My Open-Source Contributions

Table of Contents
This website
Automatic alt text generation
Protect datasets from scrapers

I’ve made over 4,500 commits. That’s over halfway to being over 9,000!

This site is one of my most heartfelt works of art. I’ve passionately optimized its design while obsessively testing—for example, 100% TypeScript branch coverage, 100% Python line coverage, and hundreds of visual regression tests.

I open-source my website infrastructure and article edit histories at alexander-turner/TurnTrout.com. I license the repository under CC by-sa 4.0, which means you can share and adapt the site as long as you provide attribution and distribute any derivative works under the same license.

You can locally serve the site by running:

SITE_DIR=/tmp/TurnTrout.com
git clone https://github.com/alexander-turner/TurnTrout.com.git "$SITE_DIR" --depth 1
cd "$SITE_DIR"
yes | npm ci
npx quartz build --serve

Install with pip install alt-text-llm

When I started writing in 2018, I didn’t include alt text.
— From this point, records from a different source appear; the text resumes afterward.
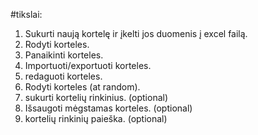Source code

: #tikslai: 
1. Sukurti naują kortelę ir įkelti jos duomenis į excel failą.
2. Rodyti korteles.
3. Panaikinti korteles.
4. Importuoti/exportuoti korteles.
5. redaguoti korteles.
6. Rodyti korteles (at random).
7. sukurti kortelių rinkinius. (optional)
8. Išsaugoti mėgstamas korteles. (optional)
9. kortelių rinkinių paieška. (optional)

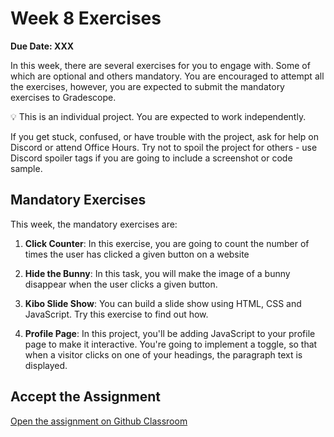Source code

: # Week 8 Exercises

**Due Date: XXX**

In this week, there are several exercises for you to engage with. Some of which are optional and others mandatory. You are encouraged to attempt all the exercises, however, you are expected to submit the mandatory exercises to Gradescope.

<aside>

💡 This is an individual project. You are expected to work independently.

If you get stuck, confused, or have trouble with the project, ask for help on Discord or attend Office Hours. Try not to spoil the project for others - use Discord spoiler tags if you are going to include a screenshot or code sample.

</aside>

## Mandatory Exercises
This week, the mandatory exercises are:

1. **Click Counter**: In this exercise, you are going to count the number of times the user has clicked a given button on a website

1. **Hide the Bunny**: In this task, you will make the image of a bunny disappear when the user clicks a given button.


1. **Kibo Slide Show**: You can build a slide show using HTML, CSS and JavaScript. Try this exercise to find out how.

1. **Profile Page**: In this project, you'll be adding JavaScript to your profile page to make it interactive. You're going to implement a toggle, so that when a visitor clicks on one of your headings, the paragraph text is displayed.


## Accept the Assignment

[Open the assignment on Github Classroom](https://classroom.github.com/a/8aao_rGO)
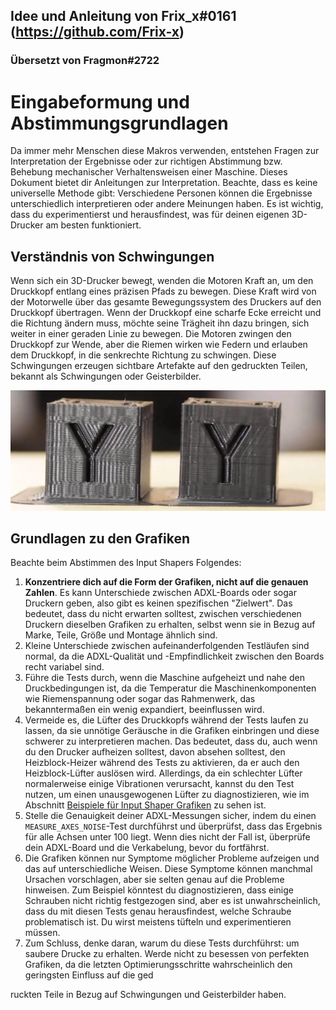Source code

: ## Idee und Anleitung von Frix_x#0161 (https://github.com/Frix-x) 
### Übersetzt von Fragmon#2722 
# Eingabeformung und Abstimmungsgrundlagen

Da immer mehr Menschen diese Makros verwenden, entstehen Fragen zur Interpretation der Ergebnisse oder zur richtigen Abstimmung bzw. Behebung mechanischer Verhaltensweisen einer Maschine. Dieses Dokument bietet dir Anleitungen zur Interpretation. Beachte, dass es keine universelle Methode gibt: Verschiedene Personen können die Ergebnisse unterschiedlich interpretieren oder andere Meinungen haben. Es ist wichtig, dass du experimentierst und herausfindest, was für deinen eigenen 3D-Drucker am besten funktioniert.

## Verständnis von Schwingungen

Wenn sich ein 3D-Drucker bewegt, wenden die Motoren Kraft an, um den Druckkopf entlang eines präzisen Pfads zu bewegen. Diese Kraft wird von der Motorwelle über das gesamte Bewegungssystem des Druckers auf den Druckkopf übertragen. Wenn der Druckkopf eine scharfe Ecke erreicht und die Richtung ändern muss, möchte seine Trägheit ihn dazu bringen, sich weiter in einer geraden Linie zu bewegen. Die Motoren zwingen den Druckkopf zur Wende, aber die Riemen wirken wie Federn und erlauben dem Druckkopf, in die senkrechte Richtung zu schwingen. Diese Schwingungen erzeugen sichtbare Artefakte auf den gedruckten Teilen, bekannt als Schwingungen oder Geisterbilder.

![](images/generalities/ghosting.png)

## Grundlagen zu den Grafiken

Beachte beim Abstimmen des Input Shapers Folgendes:
  1. **Konzentriere dich auf die Form der Grafiken, nicht auf die genauen Zahlen**. Es kann Unterschiede zwischen ADXL-Boards oder sogar Druckern geben, also gibt es keinen spezifischen "Zielwert". Das bedeutet, dass du nicht erwarten solltest, zwischen verschiedenen Druckern dieselben Grafiken zu erhalten, selbst wenn sie in Bezug auf Marke, Teile, Größe und Montage ähnlich sind.
  1. Kleine Unterschiede zwischen aufeinanderfolgenden Testläufen sind normal, da die ADXL-Qualität und -Empfindlichkeit zwischen den Boards recht variabel sind.
  1. Führe die Tests durch, wenn die Maschine aufgeheizt und nahe den Druckbedingungen ist, da die Temperatur die Maschinenkomponenten wie Riemenspannung oder sogar das Rahmenwerk, das bekanntermaßen ein wenig expandiert, beeinflussen wird.
  1. Vermeide es, die Lüfter des Druckkopfs während der Tests laufen zu lassen, da sie unnötige Geräusche in die Grafiken einbringen und diese schwerer zu interpretieren machen. Das bedeutet, dass du, auch wenn du den Drucker aufheizen solltest, davon absehen solltest, den Heizblock-Heizer während des Tests zu aktivieren, da er auch den Heizblock-Lüfter auslösen wird. Allerdings, da ein schlechter Lüfter normalerweise einige Vibrationen verursacht, kannst du den Test nutzen, um einen unausgewogenen Lüfter zu diagnostizieren, wie im Abschnitt [Beispiele für Input Shaper Grafiken](./macros/axis_tuning.md) zu sehen ist.
  1. Stelle die Genauigkeit deiner ADXL-Messungen sicher, indem du einen `MEASURE_AXES_NOISE`-Test durchführst und überprüfst, dass das Ergebnis für alle Achsen unter 100 liegt. Wenn dies nicht der Fall ist, überprüfe dein ADXL-Board und die Verkabelung, bevor du fortfährst.
  1. Die Grafiken können nur Symptome möglicher Probleme aufzeigen und das auf unterschiedliche Weisen. Diese Symptome können manchmal Ursachen vorschlagen, aber sie selten genau auf die Probleme hinweisen. Zum Beispiel könntest du diagnostizieren, dass einige Schrauben nicht richtig festgezogen sind, aber es ist unwahrscheinlich, dass du mit diesen Tests genau herausfindest, welche Schraube problematisch ist. Du wirst meistens tüfteln und experimentieren müssen.
  1. Zum Schluss, denke daran, warum du diese Tests durchführst: um saubere Drucke zu erhalten. Werde nicht zu besessen von perfekten Grafiken, da die letzten Optimierungsschritte wahrscheinlich den geringsten Einfluss auf die ged

ruckten Teile in Bezug auf Schwingungen und Geisterbilder haben.
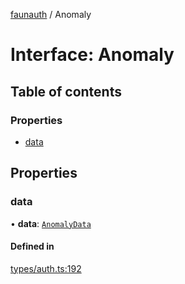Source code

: [faunauth](../index.md) / Anomaly

# Interface: Anomaly

## Table of contents

### Properties

- [data](Anomaly.md#data)

## Properties

### data

• **data**: [`AnomalyData`](AnomalyData.md)

#### Defined in

[types/auth.ts:192](https://github.com/alexnitta/faunauth/blob/b736586/src/types/auth.ts#L192)

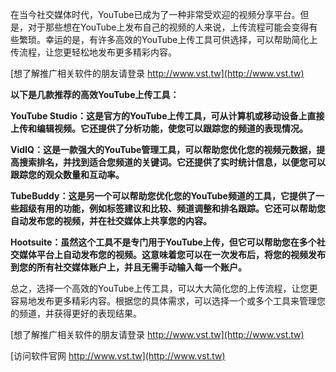 在当今社交媒体时代，YouTube已成为了一种非常受欢迎的视频分享平台。但是，对于那些想在YouTube上发布自己的视频的人来说，上传流程可能会变得有些繁琐。幸运的是，有许多高效的YouTube上传工具可供选择，可以帮助简化上传流程，让您更轻松地发布更多精彩内容。

[想了解推广相关软件的朋友请登录 http://www.vst.tw](http://www.vst.tw)

**以下是几款推荐的高效YouTube上传工具：**

**YouTube Studio：这是官方的YouTube上传工具，可从计算机或移动设备上直接上传和编辑视频。它还提供了分析功能，使您可以跟踪您的频道的表现情况。**

**VidIQ：这是一款强大的YouTube管理工具，可以帮助您优化您的视频元数据，提高搜索排名，并找到适合您频道的关键词。它还提供了实时统计信息，以便您可以跟踪您的观众数量和互动率。**

**TubeBuddy：这是另一个可以帮助您优化您的YouTube频道的工具，它提供了一些超级有用的功能，例如标签建议和比较、频道调整和排名跟踪。它还可以帮助您自动发布您的视频，并在社交媒体上共享您的内容。**

**Hootsuite：虽然这个工具不是专门用于YouTube上传，但它可以帮助您在多个社交媒体平台上自动发布您的视频。这意味着您可以在一次发布后，将您的视频发布到您的所有社交媒体账户上，并且无需手动输入每一个账户。**

总之，选择一个高效的YouTube上传工具，可以大大简化您的上传流程，让您更容易地发布更多精彩内容。根据您的具体需求，可以选择一个或多个工具来管理您的频道，并获得更好的表现结果。

[想了解推广相关软件的朋友请登录 http://www.vst.tw](http://www.vst.tw)


[访问软件官网 http://www.vst.tw](http://www.vst.tw)
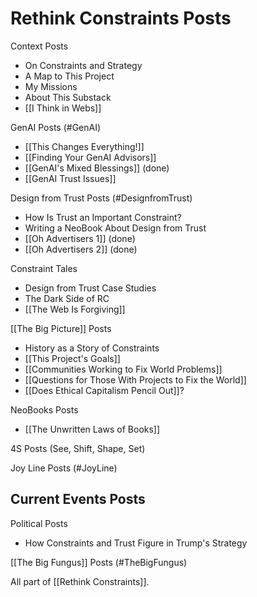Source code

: # Rethink Constraints Posts

Context Posts
- On Constraints and Strategy 
- A Map to This Project 
- My Missions
- About This Substack
- [[I Think in Webs]] 

GenAI Posts (#GenAI)
- [[This Changes Everything!]] 
- [[Finding Your GenAI Advisors]] 
- [[GenAI's Mixed Blessings]] (done) 
- [[GenAI Trust Issues]] 

Design from Trust Posts (#DesignfromTrust)
- How Is Trust an Important Constraint? 
- Writing a NeoBook About Design from Trust 
- [[Oh Advertisers 1]] (done) 
- [[Oh Advertisers 2]] (done) 

Constraint Tales 
- Design from Trust Case Studies 
- The Dark Side of RC 
- [[The Web Is Forgiving]] 

[[The Big Picture]] Posts
- History as a Story of Constraints 
- [[This Project's Goals]] 
- [[Communities Working to Fix World Problems]] 
- [[Questions for Those With Projects to Fix the World]] 
- [[Does Ethical Capitalism Pencil Out]]? 

NeoBooks Posts
- [[The Unwritten Laws of Books]] 

4S Posts (See, Shift, Shape, Set)

Joy Line Posts (#JoyLine) 

Current Events Posts 
- 

Political Posts 
- How Constraints and Trust Figure in Trump's Strategy 

[[The Big Fungus]] Posts (#TheBigFungus)


All part of [[Rethink Constraints]].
Over the years, over 500 un-alt’ed images piled up. These (mostly) aren’t simple images of geese or sunsets. Most of my images are technical, from graphs of experimental results to hand-drawn AI alignment comics. Describing these assets was a major slog, so I turned to automation.
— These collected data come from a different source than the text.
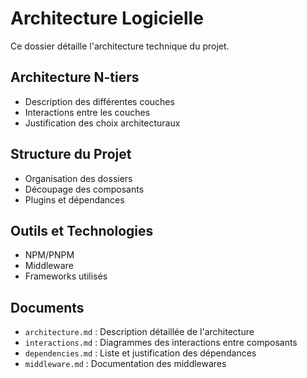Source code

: # Architecture Logicielle

Ce dossier détaille l'architecture technique du projet.

## Architecture N-tiers
- Description des différentes couches
- Interactions entre les couches
- Justification des choix architecturaux

## Structure du Projet
- Organisation des dossiers
- Découpage des composants
- Plugins et dépendances

## Outils et Technologies
- NPM/PNPM
- Middleware
- Frameworks utilisés

## Documents
- `architecture.md` : Description détaillée de l'architecture
- `interactions.md` : Diagrammes des interactions entre composants
- `dependencies.md` : Liste et justification des dépendances
- `middleware.md` : Documentation des middlewares 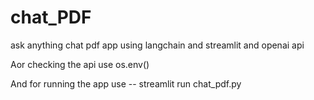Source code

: # chat_PDF
ask anything chat pdf app using langchain and streamlit and openai api

Aor checking the api use os.env()

And for running the app use -- streamlit run chat_pdf.py
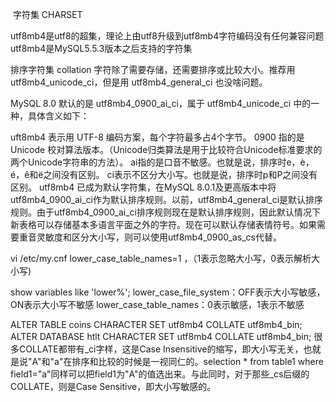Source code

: ​         字符集 CHARSET

utf8mb4是utf8的超集，理论上由utf8升级到utf8mb4字符编码没有任何兼容问题
utf8mb4是MySQL5.5.3版本之后支持的字符集


排序字符集 collation
字符除了需要存储，还需要排序或比较大小。推荐用 utf8mb4_unicode_ci，但是用 utf8mb4_general_ci 也没啥问题。

MySQL 8.0 默认的是 utf8mb4_0900_ai_ci，属于 utf8mb4_unicode_ci 中的一种，具体含义如下：

uft8mb4 表示用 UTF-8 编码方案，每个字符最多占4个字节。
0900 指的是 Unicode 校对算法版本。（Unicode归类算法是用于比较符合Unicode标准要求的两个Unicode字符串的方法）。
ai指的是口音不敏感。也就是说，排序时e，è，é，ê和ë之间没有区别。
ci表示不区分大小写。也就是说，排序时p和P之间没有区别。
utf8mb4 已成为默认字符集，在MySQL 8.0.1及更高版本中将utf8mb4_0900_ai_ci作为默认排序规则。以前，utf8mb4_general_ci是默认排序规则。由于utf8mb4_0900_ai_ci排序规则现在是默认排序规则，因此默认情况下新表格可以存储基本多语言平面之外的字符。现在可以默认存储表情符号。如果需要重音灵敏度和区分大小写，则可以使用utf8mb4_0900_as_cs代替。



 vi   /etc/my.cnf 
 lower_case_table_names=1 ，（1表示忽略大小写，0表示解析大小写)

show variables like 'lower%';
lower_case_file_system：OFF表示大小写敏感，ON表示大小写不敏感
lower_case_table_names：0表示敏感，1表示不敏感



ALTER TABLE coins CHARACTER SET utf8mb4 COLLATE utf8mb4_bin;
ALTER DATABASE htlt CHARACTER SET utf8mb4 COLLATE utf8mb4_bin;
很多COLLATE都带有_ci字样，这是Case Insensitive的缩写，即大小写无关，也就是说"A"和"a"在排序和比较的时候是一视同仁的。selection * from table1 where field1="a"同样可以把field1为"A"的值选出来。与此同时，对于那些_cs后缀的COLLATE，则是Case Sensitive，即大小写敏感的。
To implement accessibility best practices, I needed alt text that didn’t describe the image so much as communicate the information the image is supposed to communicate. None of the scattershot AI projects I found met the bar, so I wrote my own package.

alt-text-llm is an AI-powered tool for generating and managing alt text in markdown files. Originally developed for this website, alt-text-llm streamlines the process of making web content accessible. The package detects assets missing alt text, suggests context-aware descriptions, and provides an interactive reviewing interface in the terminal.
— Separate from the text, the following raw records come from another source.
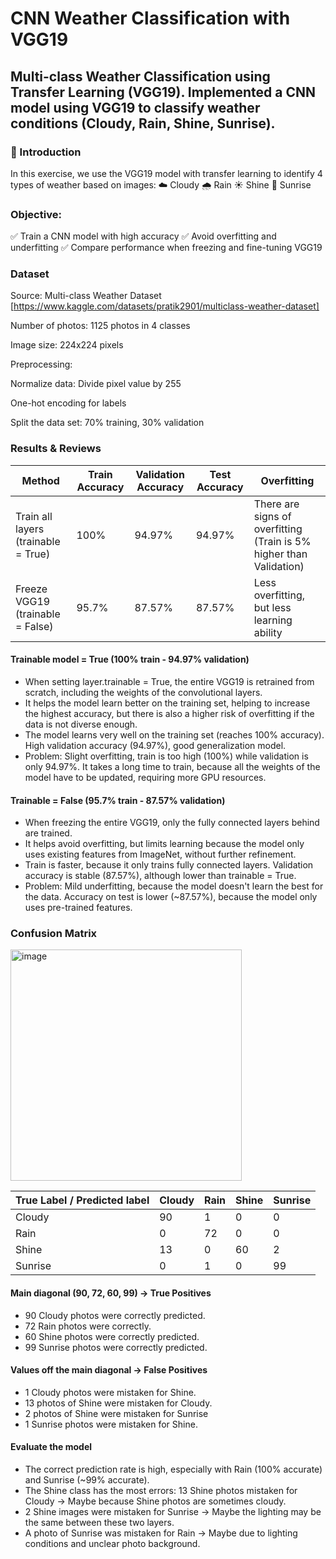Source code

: # CNN Weather Classification with VGG19
## Multi-class Weather Classification using Transfer Learning (VGG19). Implemented a CNN model using VGG19 to classify weather conditions (Cloudy, Rain, Shine, Sunrise).

### 📌 Introduction
In this exercise, we use the VGG19 model with transfer learning to identify 4 types of weather based on images: 
☁️ Cloudy
🌧 Rain
☀ Shine
🌄 Sunrise

### Objective: 
✅ Train a CNN model with high accuracy
✅ Avoid overfitting and underfitting
✅ Compare performance when freezing and fine-tuning VGG19

### Dataset
Source: Multi-class Weather Dataset [https://www.kaggle.com/datasets/pratik2901/multiclass-weather-dataset]

Number of photos: 1125 photos in 4 classes

Image size: 224x224 pixels

Preprocessing:

Normalize data: Divide pixel value by 255

One-hot encoding for labels

Split the data set: 70% training, 30% validation

### Results & Reviews
| Method                              | Train Accuracy | Validation Accuracy | Test Accuracy | Overfitting                                                         |
|-------------------------------------|----------------|---------------------|---------------|---------------------------------------------------------------------|
| Train all layers (trainable = True) | 100%           | 94.97%              | 94.97%        | There are signs of overfitting (Train is 5% higher than Validation) |
| Freeze VGG19 (trainable = False)    | 95.7%          | 87.57%              | 87.57%        | Less overfitting, but less learning ability                         |

#### Trainable model = True (100% train - 94.97% validation)
+ When setting layer.trainable = True, the entire VGG19 is retrained from scratch, including the weights of the convolutional layers.
+ It helps the model learn better on the training set, helping to increase the highest accuracy, but there is also a higher risk of overfitting if the data is not diverse enough.
+ The model learns very well on the training set (reaches 100% accuracy). High validation accuracy (94.97%), good generalization model.
+ Problem: Slight overfitting, train is too high (100%) while validation is only 94.97%. It takes a long time to train, because all the weights of the model have to be updated, requiring more GPU resources.

#### Trainable = False (95.7% train - 87.57% validation)
+ When freezing the entire VGG19, only the fully connected layers behind are trained.
+ It helps avoid overfitting, but limits learning because the model only uses existing features from ImageNet, without further refinement.
+ Train is faster, because it only trains fully connected layers. Validation accuracy is stable (87.57%), although lower than trainable = True.
+ Problem: Mild underfitting, because the model doesn't learn the best for the data. Accuracy on test is lower (~87.57%), because the model only uses pre-trained features.

### Confusion Matrix

<img width="370" alt="image" src="https://github.com/user-attachments/assets/e45e2f9f-0f3c-4c67-8de3-1c075a3f0760" />

| True Label / Predicted label | Cloudy | Rain | Shine | Sunrise |
|------------------------------|--------|------|-------|---------|
| Cloudy                       | 90     | 1    | 0     | 0       |
| Rain                         | 0      | 72   | 0     | 0       |
| Shine                        | 13     | 0    | 60    | 2       |
| Sunrise                      | 0      | 1    | 0     | 99      |

#### Main diagonal (90, 72, 60, 99) → True Positives 
+ 90 Cloudy photos were correctly predicted.
+ 72 Rain photos were correctly.
+ 60 Shine photos were correctly predicted.
+ 99 Sunrise photos were correctly predicted.

#### Values off the main diagonal → False Positives 
+ 1 Cloudy photos were mistaken for Shine.
+ 13 photos of Shine were mistaken for Cloudy.
+ 2 photos of Shine were mistaken for Sunrise
+ 1 Sunrise photos were mistaken for Shine.

#### Evaluate the model
+ The correct prediction rate is high, especially with Rain (100% accurate) and Sunrise (~99% accurate).
+ The Shine class has the most errors: 13 Shine photos mistaken for Cloudy → Maybe because Shine photos are sometimes cloudy.
+ 2 Shine images were mistaken for Sunrise → Maybe the lighting may be the same between these two layers.
+ A photo of Sunrise was mistaken for Rain → Maybe due to lighting conditions and unclear photo background.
Generating alt text for maze diagrams from Understanding and Controlling a Maze-solving Policy Network. `alt-text-llm` displays the surrounding text (above the image), the image itself in the terminal using `imgcat`, and the llm-generated alt suggestion. The user interactively edits or approves the text.

Generating alt text for my meme from Against Shoggoth.

In the end, I got the job done for about $12.50 using Gemini 2.5 Pro. My alt-text-llm addressed hundreds and hundreds of alt-less images: detecting them; describing them; reviewing them; and lastly applying my finalized alts to the original Markdown files. turntrout.com is now friendlier to the millions of people who browse the web with the help of screen readers.

If you want to improve accessibility for your content, go ahead and check out my repository!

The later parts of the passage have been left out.